Resultaba imprescindible acercarse más a esta figura que, aunque parezca tópico decirlo, ha ejercido una influencia más que considerable en la intelectualidad española de la primera mitad del XX. Y ha sido grato poder hacerlo de la mano de un gran desmitificador como José María Marco. Esta nueva boga de la desmitificación de personajes de izquierda me parece saludable, porque estábamos saciados de santos laicos, entre los cuales Giner ocupaba un lugar nada desdeñable. Tal vez Marco carga las tintas en la ironía e incluso en el juicio temerario, dejando a veces a nuestro hombre como un pelele. Pero como contrapeso a tanta hagiografía no está mal.
En realidad, algo debía de tener Giner cuando era venerado (no cabe otra palabra, a juzgar por los testimonios que nos ofrece Marco) por personalidades tan variopintas y de talla intelectual no pequeña. Para algunos era un auténtico padre. Es conmovedor ver a todo un Manuel Bartolomé Cossío aguantándole desaires y raptos de cólera con una sumisión digna de mejor causa. Es el mejor ejemplo del abismo que puede llegar a darse entre la categoría intelectual y la humana en una misma persona.

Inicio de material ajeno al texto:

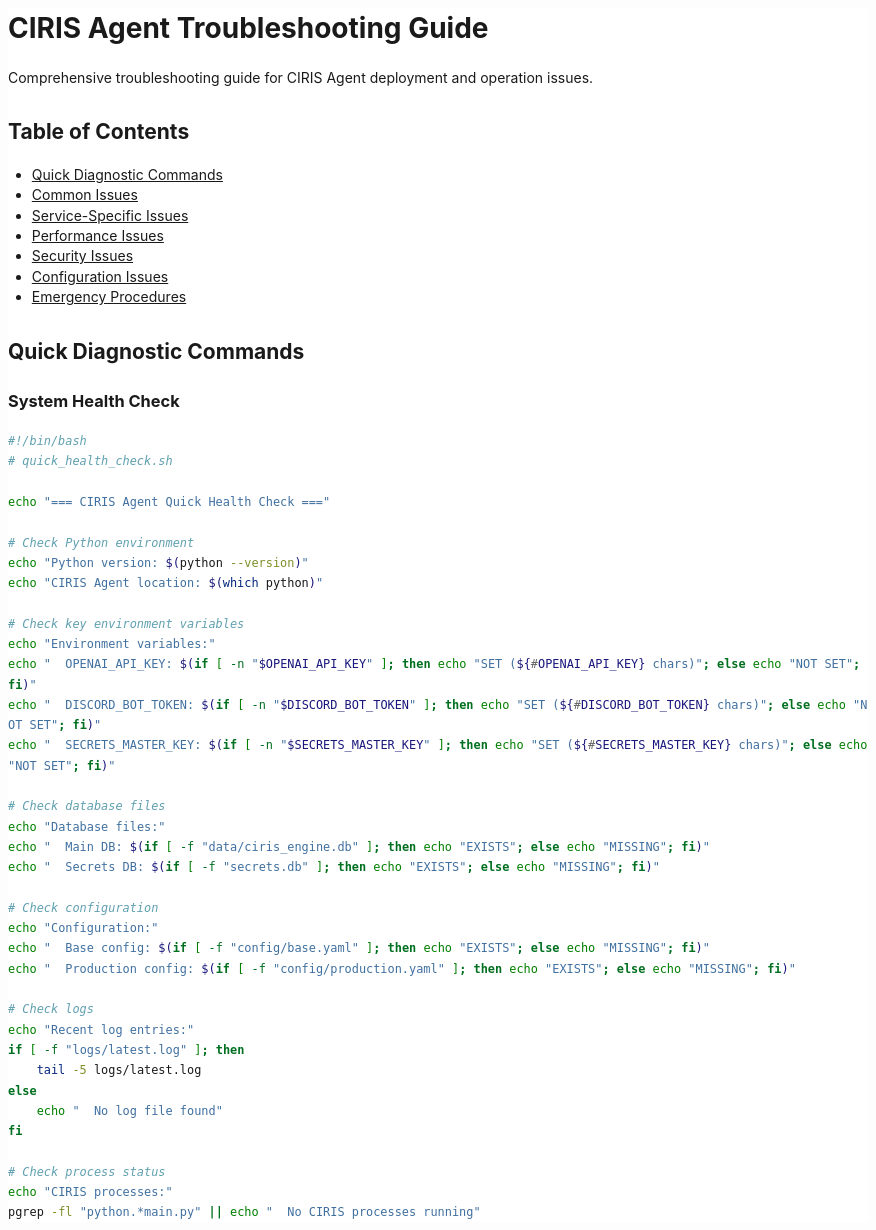 # CIRIS Agent Troubleshooting Guide

Comprehensive troubleshooting guide for CIRIS Agent deployment and operation issues.

## Table of Contents

- [Quick Diagnostic Commands](#quick-diagnostic-commands)
- [Common Issues](#common-issues)
- [Service-Specific Issues](#service-specific-issues)
- [Performance Issues](#performance-issues)
- [Security Issues](#security-issues)
- [Configuration Issues](#configuration-issues)
- [Emergency Procedures](#emergency-procedures)

## Quick Diagnostic Commands

### System Health Check
```bash
#!/bin/bash
# quick_health_check.sh

echo "=== CIRIS Agent Quick Health Check ==="

# Check Python environment
echo "Python version: $(python --version)"
echo "CIRIS Agent location: $(which python)"

# Check key environment variables
echo "Environment variables:"
echo "  OPENAI_API_KEY: $(if [ -n "$OPENAI_API_KEY" ]; then echo "SET (${#OPENAI_API_KEY} chars)"; else echo "NOT SET"; fi)"
echo "  DISCORD_BOT_TOKEN: $(if [ -n "$DISCORD_BOT_TOKEN" ]; then echo "SET (${#DISCORD_BOT_TOKEN} chars)"; else echo "NOT SET"; fi)"
echo "  SECRETS_MASTER_KEY: $(if [ -n "$SECRETS_MASTER_KEY" ]; then echo "SET (${#SECRETS_MASTER_KEY} chars)"; else echo "NOT SET"; fi)"

# Check database files
echo "Database files:"
echo "  Main DB: $(if [ -f "data/ciris_engine.db" ]; then echo "EXISTS"; else echo "MISSING"; fi)"
echo "  Secrets DB: $(if [ -f "secrets.db" ]; then echo "EXISTS"; else echo "MISSING"; fi)"

# Check configuration
echo "Configuration:"
echo "  Base config: $(if [ -f "config/base.yaml" ]; then echo "EXISTS"; else echo "MISSING"; fi)"
echo "  Production config: $(if [ -f "config/production.yaml" ]; then echo "EXISTS"; else echo "MISSING"; fi)"

# Check logs
echo "Recent log entries:"
if [ -f "logs/latest.log" ]; then
    tail -5 logs/latest.log
else
    echo "  No log file found"
fi

# Check process status
echo "CIRIS processes:"
pgrep -fl "python.*main.py" || echo "  No CIRIS processes running"
```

Digno de mejor causa es también el ascetismo de nuestro hombre: "Si sólo para esta vida esperamos en Cristo, somos los más miserables de los hombres todos", decía san Pablo. Leer la muerte de Giner resulta triste, por eso. José María Marco no ha llegado a expresar qué clase de desarreglo espiritual está detrás de esa entrega a un ideal fútil.